He pointed out that he had nailed our birdhouse in place against the wind which I thought was unusually  sweet of him. I hadn't even noticed!

Then, in his usual way, he made grumpy comments about our garden needed sorting, grass mowed hedges cut etc. I asked if he had seen the work I had done, weeding and wood chipping. He seemed unimpressed. Pah! *I'm* impressed with my work even if he isn't!!


Then he starts on about the girls going up the road on their bikes and how they shouldn't be and how the boys on the tractors go really fast and he went on and on about it again (he mentions it every time I see him).  I suggested he speak to his boys and remind them that there are kids out playing and I'll speak to my girls again. I know he is just worried for their safety but I am not curbing my kids freedom just to placate him. It's a relatively quiet country road which leads to a country estate a few miles down so it's not a through road to anywhere. They are only going less than half a mile to a friends farm. The girls know to keep to the side and be vigilant. I believe they are old enough to manage and this nanny state that we live in where mums are going to be prosecuted for leaving their kids to play in a play park is becoming completely ridiculous.

Anyway, back to Farmer John. It was all going so well and then he goes and spoils it all by asking if we've sorted a gate yet to lock the kids in!!!

I calmly said well actually, I think we've changed our mind about a gate and they are not animals to be fenced in!!


Meltdowns - none!
Losing the Plot - none, the tractors hypnotised me and calmed me down!!
Breastfeeding - as ever



gathering the grass....












raking the grass.......

Friday, 22 August 2014

Finally, the day has arrived!!

Monumentous occasion today for our wee family. 

We are finally flexi-schooling!! Many of you know I have always wanted to homeschool, so this is our compromise :)

We will be going to Nurture in Nature in the morning and then the girls will be going to RE in the afternoon. 



Of course on our first day of flexi, it is absolutely bucketing but that hasn't stopped the girls enthusiasm and the theme is water so that works!! 



We are kitted up and ready to greet nature and all her elements. 

A whole new chapter for us all. So very exciting!!!

Meltdowns - over a sugar packet!
Losing the plot - too busy 
Breastfeeding - unusually not in the rain today 

Wednesday, 20 August 2014

Of all the mums in all the school!!

I am sitting in the empty play park across the road from the school having dropped the girls off (on time, well a few mins before the bell) and I'm noticing little groups of mums chatting. I'm wishing some would come into the park with their little ones but one do. I realise the only way to get this mum ball rolling is to just walk up to a group and introduce myself. I chicken out of the first group, too big, too far away, Millie stills wants to be in play park, excuses excuses!! 

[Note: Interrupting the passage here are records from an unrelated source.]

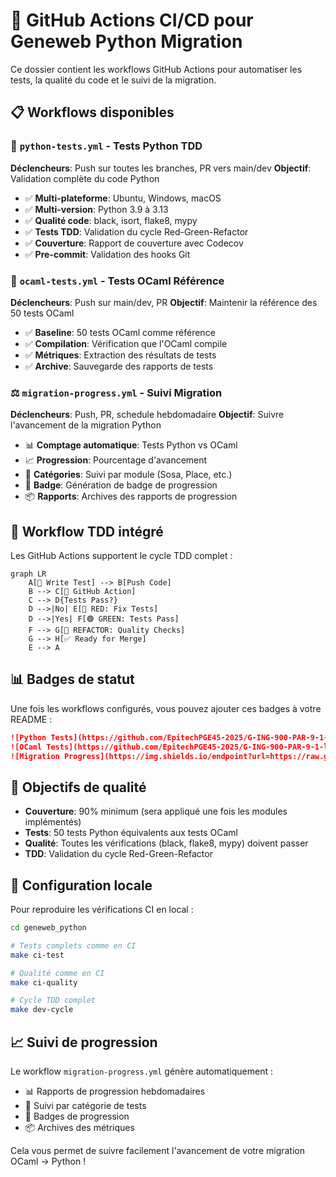 # 🚀 GitHub Actions CI/CD pour Geneweb Python Migration

Ce dossier contient les workflows GitHub Actions pour automatiser les tests, la qualité du code et le suivi de la migration.

## 📋 Workflows disponibles

### 🐍 `python-tests.yml` - Tests Python TDD
**Déclencheurs**: Push sur toutes les branches, PR vers main/dev
**Objectif**: Validation complète du code Python

- ✅ **Multi-plateforme**: Ubuntu, Windows, macOS
- ✅ **Multi-version**: Python 3.9 à 3.13
- ✅ **Qualité code**: black, isort, flake8, mypy
- ✅ **Tests TDD**: Validation du cycle Red-Green-Refactor
- ✅ **Couverture**: Rapport de couverture avec Codecov
- ✅ **Pre-commit**: Validation des hooks Git

### 🐪 `ocaml-tests.yml` - Tests OCaml Référence
**Déclencheurs**: Push sur main/dev, PR
**Objectif**: Maintenir la référence des 50 tests OCaml

- ✅ **Baseline**: 50 tests OCaml comme référence
- ✅ **Compilation**: Vérification que l'OCaml compile
- ✅ **Métriques**: Extraction des résultats de tests
- ✅ **Archive**: Sauvegarde des rapports de tests

### ⚖️ `migration-progress.yml` - Suivi Migration
**Déclencheurs**: Push, PR, schedule hebdomadaire
**Objectif**: Suivre l'avancement de la migration Python

- 📊 **Comptage automatique**: Tests Python vs OCaml
- 📈 **Progression**: Pourcentage d'avancement
- 🎯 **Catégories**: Suivi par module (Sosa, Place, etc.)
- 💾 **Badge**: Génération de badge de progression
- 📦 **Rapports**: Archives des rapports de progression

## 🔄 Workflow TDD intégré

Les GitHub Actions supportent le cycle TDD complet :

```mermaid
graph LR
    A[🔴 Write Test] --> B[Push Code]
    B --> C[🤖 GitHub Action]
    C --> D{Tests Pass?}
    D -->|No| E[🔴 RED: Fix Tests]
    D -->|Yes| F[🟢 GREEN: Tests Pass]
    F --> G[🔵 REFACTOR: Quality Checks]
    G --> H[✅ Ready for Merge]
    E --> A
```

## 📊 Badges de statut

Une fois les workflows configurés, vous pouvez ajouter ces badges à votre README :

```markdown
![Python Tests](https://github.com/EpitechPGE45-2025/G-ING-900-PAR-9-1-legacy-22/workflows/🐍%20Python%20TDD%20Tests/badge.svg)
![OCaml Tests](https://github.com/EpitechPGE45-2025/G-ING-900-PAR-9-1-legacy-22/workflows/🐪%20OCaml%20Reference%20Tests/badge.svg)
![Migration Progress](https://img.shields.io/endpoint?url=https://raw.githubusercontent.com/EpitechPGE45-2025/G-ING-900-PAR-9-1-legacy-22/main/.github/badges/migration-progress.json)
```

## 🎯 Objectifs de qualité

- **Couverture**: 90% minimum (sera appliqué une fois les modules implémentés)
- **Tests**: 50 tests Python équivalents aux tests OCaml
- **Qualité**: Toutes les vérifications (black, flake8, mypy) doivent passer
- **TDD**: Validation du cycle Red-Green-Refactor

## 🔧 Configuration locale

Pour reproduire les vérifications CI en local :

```bash
cd geneweb_python

# Tests complets comme en CI
make ci-test

# Qualité comme en CI
make ci-quality

# Cycle TDD complet
make dev-cycle
```

## 📈 Suivi de progression

Le workflow `migration-progress.yml` génère automatiquement :

- 📊 Rapports de progression hebdomadaires
- 🎯 Suivi par catégorie de tests
- 💾 Badges de progression
- 📦 Archives des métriques

Cela vous permet de suivre facilement l'avancement de votre migration OCaml → Python !
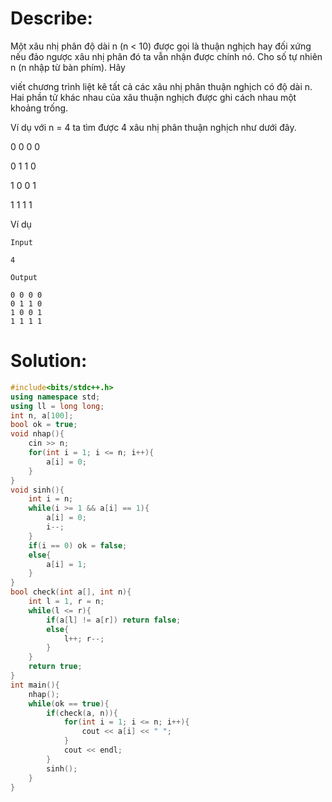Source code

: # Describe:

Một xâu nhị phân độ dài n (n < 10) được gọi là thuận nghịch hay đối xứng nếu đảo ngược xâu nhị phân đó ta vẫn nhận được chính nó. Cho số tự nhiên n (n nhập từ bàn phím). Hãy 

viết chương trình liệt kê tất cả các xâu nhị phân thuận nghịch có độ dài n.  Hai phần tử khác nhau của xâu thuận nghịch được ghi cách nhau một khoảng trống.


Ví dụ với n = 4 ta tìm được 4 xâu nhị phân thuận nghịch như dưới đây.


0                      0                      0                      0         

0                      1                      1                      0         

1                      0                      0                      1         

1                      1                      1                      1

Ví dụ

```text
Input

4
```

```text
Output

0 0 0 0
0 1 1 0
1 0 0 1
1 1 1 1
```

# Solution:

```C++
#include<bits/stdc++.h>
using namespace std;
using ll = long long;
int n, a[100];
bool ok = true;
void nhap(){
    cin >> n;
    for(int i = 1; i <= n; i++){
        a[i] = 0;
    }
}
void sinh(){
    int i = n;
    while(i >= 1 && a[i] == 1){
        a[i] = 0;
        i--;
    }
    if(i == 0) ok = false;
    else{
        a[i] = 1;
    }
}
bool check(int a[], int n){
    int l = 1, r = n;
    while(l <= r){
        if(a[l] != a[r]) return false;
        else{
            l++; r--;
        }
    }
    return true;
}
int main(){
    nhap();
    while(ok == true){
        if(check(a, n)){
            for(int i = 1; i <= n; i++){
                cout << a[i] << " ";
            }
            cout << endl;
        }
        sinh();
    }
}
```
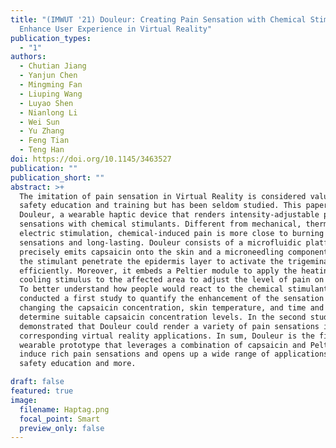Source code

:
 ```yaml
---
title: "(IMWUT '21) Douleur: Creating Pain Sensation with Chemical Stimulant to
  Enhance User Experience in Virtual Reality"
publication_types:
  - "1"
authors:
  - Chutian Jiang
  - Yanjun Chen
  - Mingming Fan
  - Liuping Wang
  - Luyao Shen
  - Nianlong Li
  - Wei Sun
  - Yu Zhang
  - Feng Tian
  - Teng Han
doi: https://doi.org/10.1145/3463527
publication: ""
publication_short: ""
abstract: >+
  The imitation of pain sensation in Virtual Reality is considered valuable for
  safety education and training but has been seldom studied. This paper presents
  Douleur, a wearable haptic device that renders intensity-adjustable pain
  sensations with chemical stimulants. Different from mechanical, thermal, or
  electric stimulation, chemical-induced pain is more close to burning
  sensations and long-lasting. Douleur consists of a microfluidic platform that
  precisely emits capsaicin onto the skin and a microneedling component to help
  the stimulant penetrate the epidermis layer to activate the trigeminal nerve
  efficiently. Moreover, it embeds a Peltier module to apply the heating or
  cooling stimulus to the affected area to adjust the level of pain on the skin.
  To better understand how people would react to the chemical stimulant, we
  conducted a first study to quantify the enhancement of the sensation by
  changing the capsaicin concentration, skin temperature, and time and to
  determine suitable capsaicin concentration levels. In the second study, we
  demonstrated that Douleur could render a variety of pain sensations in
  corresponding virtual reality applications. In sum, Douleur is the first
  wearable prototype that leverages a combination of capsaicin and Peltier to
  induce rich pain sensations and opens up a wide range of applications for
  safety education and more.

draft: false
featured: true
image:
  filename: Haptag.png
  focal_point: Smart
  preview_only: false
---
```

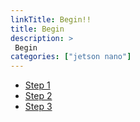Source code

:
 ```yaml
---
linkTitle: Begin!!
title: Begin
description: >
 Begin
categories: ["jetson nano"]
---
```


*	[Step 1]()
*	[Step 2]()
*	[Step 3]()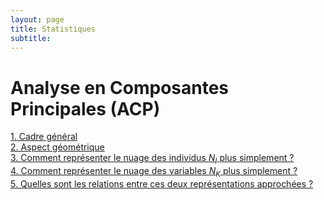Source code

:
 ```yaml
---
layout: page
title: Statistiques
subtitle: 
---
```








# Analyse en Composantes Principales (ACP)

[1. Cadre général](ACP/acp_1.md) <br/>
[2. Aspect géométrique](ACP/acp_2.md) <br/>
[3. Comment représenter le nuage des individus $N_I$ plus simplement ?](ACP/acp_3.md) <br/>
[4. Comment représenter le nuage des variables $N_K$ plus simplement ?](ACP/acp_4.md) <br/>
[5. Quelles sont les relations entre ces deux représentations approchées ?](ACP/acp_5.md) <br/>


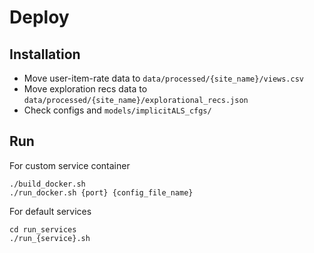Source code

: # Deploy

## Installation

- Move user-item-rate data to `data/processed/{site_name}/views.csv`
- Move exploration recs data to `data/processed/{site_name}/explorational_recs.json`
- Check configs and `models/implicitALS_cfgs/`


## Run

For custom service container
```
./build_docker.sh
./run_docker.sh {port} {config_file_name}
```

For default services
```
cd run_services
./run_{service}.sh
```
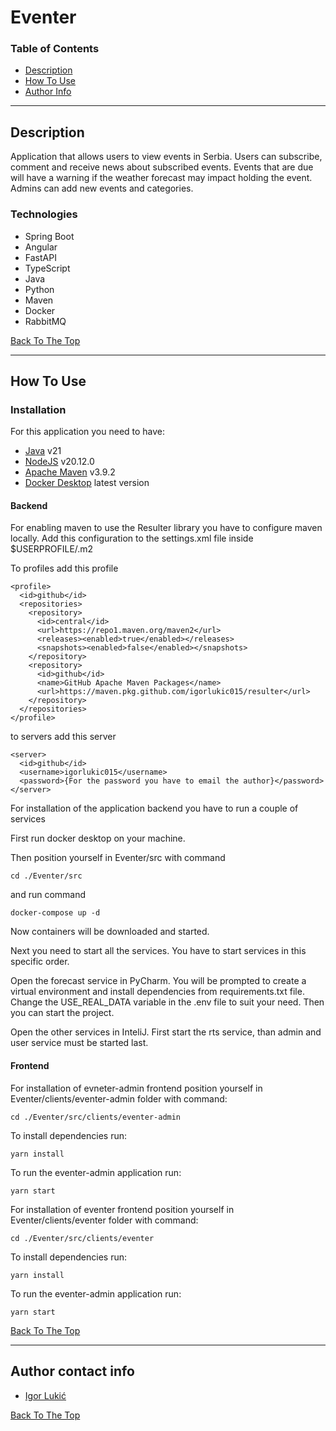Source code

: # Eventer

### Table of Contents

-   [Description](#description)
-   [How To Use](#how-to-use)
-   [Author Info](#author-contact-info)

---

## Description

Application that allows users to view events in Serbia.
Users can subscribe, comment and receive news about subscribed events.
Events that are due will have a warning if the weather forecast may impact holding the event.
Admins can add new events and categories.

### Technologies

-   Spring Boot
-   Angular
-   FastAPI
-   TypeScript
-   Java
-   Python
-   Maven
-   Docker
-   RabbitMQ

[Back To The Top](#eventer)

---

## How To Use

### Installation

For this application you need to have:
- [Java](https://www.oracle.com/java/technologies/javase/jdk21-archive-downloads.html) v21
- [NodeJS](https://nodejs.org/) v20.12.0
- [Apache Maven](https://maven.apache.org/) v3.9.2
- [Docker Desktop](https://www.docker.com/products/docker-desktop/) latest version

#### Backend

For enabling maven to use the Resulter library you have to configure maven locally.
Add this configuration to the settings.xml file inside $USERPROFILE/.m2

To profiles add this profile

```
<profile>
  <id>github</id>
  <repositories>
    <repository>
      <id>central</id>
      <url>https://repo1.maven.org/maven2</url>
      <releases><enabled>true</enabled></releases>
      <snapshots><enabled>false</enabled></snapshots>
    </repository>
    <repository>
      <id>github</id>
      <name>GitHub Apache Maven Packages</name>
      <url>https://maven.pkg.github.com/igorlukic015/resulter</url>
    </repository>
  </repositories>
</profile>
```

to servers add this server

```
<server>
  <id>github</id>
  <username>igorlukic015</username>
  <password>{For the password you have to email the author}</password>
</server>
```

For installation of the application backend you have to run a couple of services

First run docker desktop on your machine.

Then position yourself in Eventer/src with command

```
cd ./Eventer/src 
```

and run command

```
docker-compose up -d
```

Now containers will be downloaded and started.

Next you need to start all the services.
You have to start services in this specific order.

Open the forecast service in PyCharm. You will be prompted to create a virtual environment and install dependencies from requirements.txt file.
Change the USE_REAL_DATA variable in the .env file to suit your need.
Then you can start the project.

Open the other services in InteliJ.
First start the rts service, than admin and user service must be started last.


#### Frontend

For installation of evneter-admin frontend position yourself in Eventer/clients/eventer-admin folder with command:

```
cd ./Eventer/src/clients/eventer-admin
```

To install dependencies run:

```
yarn install
```

To run the eventer-admin application run:

```
yarn start
```

For installation of eventer frontend position yourself in Eventer/clients/eventer folder with command:

```
cd ./Eventer/src/clients/eventer
```

To install dependencies run:

```
yarn install
```

To run the eventer-admin application run:

```
yarn start
```

[Back To The Top](#eventer)

---

## Author contact info

-   [Igor Lukić](mailto:igor.lukic015@gmail.com)

[Back To The Top](#eventer)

On the way back to the car I see two mums outside the gate and just go for it. "Hello!!" I say. "I'm new here, I have a kid in p4 and p2.", how about you?" Turns out they are new too with P1's, one of them had followed the school bus as her wee boy had insisted he wanted to go on it alone and she wanted to make sure he didn't pop over to the play park instead!! I ask about any groups for Millie and find out about that. We stand chatting for a bit and I tell them where we've moved from and to and how my girls seem happy and are already talking about this friend and that friend and it's such a difference from the previous school where it was so cliquey and I'd often be heartbroken watching Ellie sitting alone in the playground. 

Suddenly another mum comes striding up calling my name!!!??? "Hello, you probably don't remember me, we went to school together, you haven't changed a bit!!" Turns out she lives in the next wee village along and her son is in Ellie's class. I invited them over any time to play.

Soon we all dispersed and I walked with 'busmum' back to the car. We stop and chat a bit more. She has a 4m and is worried about her not getting enough milk and thinking of mix feeding. Of all the people to tell that too! How serendipitous!! I advise her that baby is probably upping her milk supply and her body knows what to do and makes the perfect amount, she is still early days post partum, she should be taking it a bit easier (hard with another kid!)




Now hear comes the craziest part.  I'm sure I've mentioned before I have this weird intuition thing, well it kind of extends to freaky coincidences too. 

Well, 'busmum' turns to me and says "Actually I know the house you live in, that was my family home and I grew up there with my two sisters. I was so happy to hear from my dad (who lived there 40yrs) that another family with 3girls had moved in". I was gobsmacked. I of course invited her over any time she wants to because she said her wee boy keeps asking to see inside. She was delighted. We swapped numbers. 

Of all the mums to pick to chat to!! 



Fingers crossed the girls continue to enjoy their first week and I continue to meet friendly mums who have a crazy connection to my life in some way!!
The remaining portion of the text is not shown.